Our RSPCA wildlife garden at RHS Chelsea Flower Show 2023 marks the start of our 200th anniversary celebrations in 2024. This garden is a modern interpretation of a wildlife sanctuary. It is filled with ideas for wildlife lovers across the country to recreate at home, whatever space they have available. The garden aims to inspire gardeners, who are the secret weapon against wildlife decline.
Contemporary, stylish design
Award-winning designer Martyn Wilson has created our design to show that a wildlife garden needn’t be scruffy. It can look contemporary, stylish and well-kept, showcasing high-end art and design, while still providing sanctuary to a wide range of species. All the features in the garden use natural, sustainable or recycled materials, and show how we can have a positive impact on biodiversity.

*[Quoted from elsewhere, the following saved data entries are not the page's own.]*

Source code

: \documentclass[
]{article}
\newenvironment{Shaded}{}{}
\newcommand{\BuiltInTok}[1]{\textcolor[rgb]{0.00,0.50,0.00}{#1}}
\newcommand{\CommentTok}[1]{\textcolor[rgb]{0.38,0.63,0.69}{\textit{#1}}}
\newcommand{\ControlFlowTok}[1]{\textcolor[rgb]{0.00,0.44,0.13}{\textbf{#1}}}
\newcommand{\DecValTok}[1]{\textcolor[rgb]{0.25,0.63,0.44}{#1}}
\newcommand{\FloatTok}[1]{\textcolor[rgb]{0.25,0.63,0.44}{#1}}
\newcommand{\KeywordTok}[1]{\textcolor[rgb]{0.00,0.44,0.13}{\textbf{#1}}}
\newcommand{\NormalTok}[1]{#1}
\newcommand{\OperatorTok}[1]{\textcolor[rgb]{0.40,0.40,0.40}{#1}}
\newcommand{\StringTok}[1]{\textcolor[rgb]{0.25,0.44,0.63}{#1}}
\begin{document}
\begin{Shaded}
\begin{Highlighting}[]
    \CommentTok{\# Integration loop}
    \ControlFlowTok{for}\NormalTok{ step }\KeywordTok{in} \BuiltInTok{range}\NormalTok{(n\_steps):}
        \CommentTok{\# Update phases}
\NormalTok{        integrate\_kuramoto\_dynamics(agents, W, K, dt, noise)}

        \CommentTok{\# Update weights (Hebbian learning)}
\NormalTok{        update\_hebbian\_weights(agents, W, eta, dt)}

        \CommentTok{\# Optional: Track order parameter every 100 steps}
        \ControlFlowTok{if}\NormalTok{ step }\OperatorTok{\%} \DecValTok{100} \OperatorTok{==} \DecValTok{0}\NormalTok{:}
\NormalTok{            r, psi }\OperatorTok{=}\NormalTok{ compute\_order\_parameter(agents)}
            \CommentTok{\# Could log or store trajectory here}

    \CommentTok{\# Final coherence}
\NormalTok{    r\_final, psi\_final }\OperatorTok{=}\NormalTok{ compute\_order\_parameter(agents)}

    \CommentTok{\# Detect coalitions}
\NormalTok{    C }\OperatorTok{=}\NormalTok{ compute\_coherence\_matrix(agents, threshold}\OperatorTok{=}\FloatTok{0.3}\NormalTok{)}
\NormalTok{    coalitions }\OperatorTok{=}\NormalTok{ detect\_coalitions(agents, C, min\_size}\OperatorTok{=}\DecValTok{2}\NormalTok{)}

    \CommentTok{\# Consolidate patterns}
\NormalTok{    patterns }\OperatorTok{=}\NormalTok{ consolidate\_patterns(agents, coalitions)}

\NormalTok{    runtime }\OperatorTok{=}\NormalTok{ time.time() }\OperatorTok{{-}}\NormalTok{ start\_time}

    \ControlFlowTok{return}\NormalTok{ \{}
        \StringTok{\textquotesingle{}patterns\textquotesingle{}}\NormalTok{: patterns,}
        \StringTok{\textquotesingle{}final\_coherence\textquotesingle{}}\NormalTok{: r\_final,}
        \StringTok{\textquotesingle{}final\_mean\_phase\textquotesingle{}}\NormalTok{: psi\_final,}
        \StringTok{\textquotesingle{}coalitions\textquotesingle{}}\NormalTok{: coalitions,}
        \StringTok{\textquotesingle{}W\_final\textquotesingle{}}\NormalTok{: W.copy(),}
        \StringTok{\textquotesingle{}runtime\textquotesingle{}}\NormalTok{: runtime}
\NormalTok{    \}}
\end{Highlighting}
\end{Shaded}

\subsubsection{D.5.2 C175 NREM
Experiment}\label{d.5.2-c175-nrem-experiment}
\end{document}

Native trees and shrubs that are vital for birds and wildlife can be seen in the RSPCA Chelsea garden. Planting is in a multi-layered naturalistic style in shades of green, whites and tones of blue. It includes more than 2,200 pollinator-friendly plants.
Symbolic water feature
A central water feature formed from a 9m long rill made of recycled plastic waste is a reference to the RSPCA rescuing almost 4,000 animals trapped in or injured by litter last year (2022). Providing movement, sound and a drink for wildlife, it symbolises the rescue-rehabilitate-release cycle of care given to thousands of animals at the charity’s four specialist wildlife centres. The RSPCA was called to help almost 1,000 wild marine animals last year, and more than 72,000 wild birds – almost 200 every single day.
TV presenter and RSPCA vice president Steve Backshall visited the garden and said we owe it to future generations to take action now. He fears that some of our much-loved British wildlife may be consigned to zoos without urgent action. Other celebrity visitors include Joanna Lumley, Jo Whiley, Jim Broadbent, Imelda Staunton, Brian May and many more.
Wildlife is under threat – but we all have the power to change that. Together, we can ensure more animals thrive.